Task to complete ::
Tally every line of the listing where the string "emph" is found, and state the total alone.

Entries supplied ::

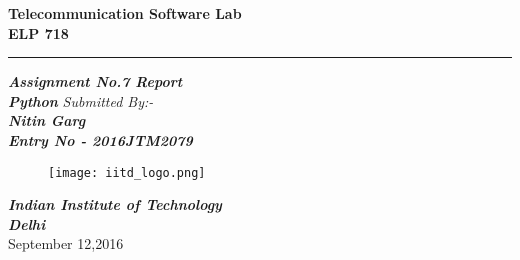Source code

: \documentclass[10pt]{article}
\title{}
\author{}
\date{\today}
\begin{document}

\begin{titlepage}

\centering
\vfill

\textbf{\Huge{Telecommunication Software Lab   %
\linebreak   %
\\ELP 718}}\\
\rule{\textwidth}{3pt}  %
\vskip2cm
\textbf{\Large{\emph{Assignment No.7 Report}}}\\
\vskip 0.5cm
\textbf{\Large{\emph{Python}}}
\vskip1cm
\emph{Submitted By:-}
\vskip0.1cm
\Large{\textbf{\\\emph{Nitin Garg}}}
\vskip0.1cm
\Large{\textbf{\\\emph{Entry No - 2016JTM2079}}}
\vskip3cm
\begin{figure}[hbtp]

\begin{center}
\texttt{[image: iitd\_logo.png]}
\end{center}
\end{figure}

\vskip1cm
\textbf{\emph{Indian Institute of Technology}}\\
\textbf{\emph{Delhi}}\\
\vskip0.5cm     %
September 12,2016
\vfill  %
\end{titlepage}






\pagebreak



\newpage



\tableofcontents




\newpage
\end{document}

Finished exercise ::
7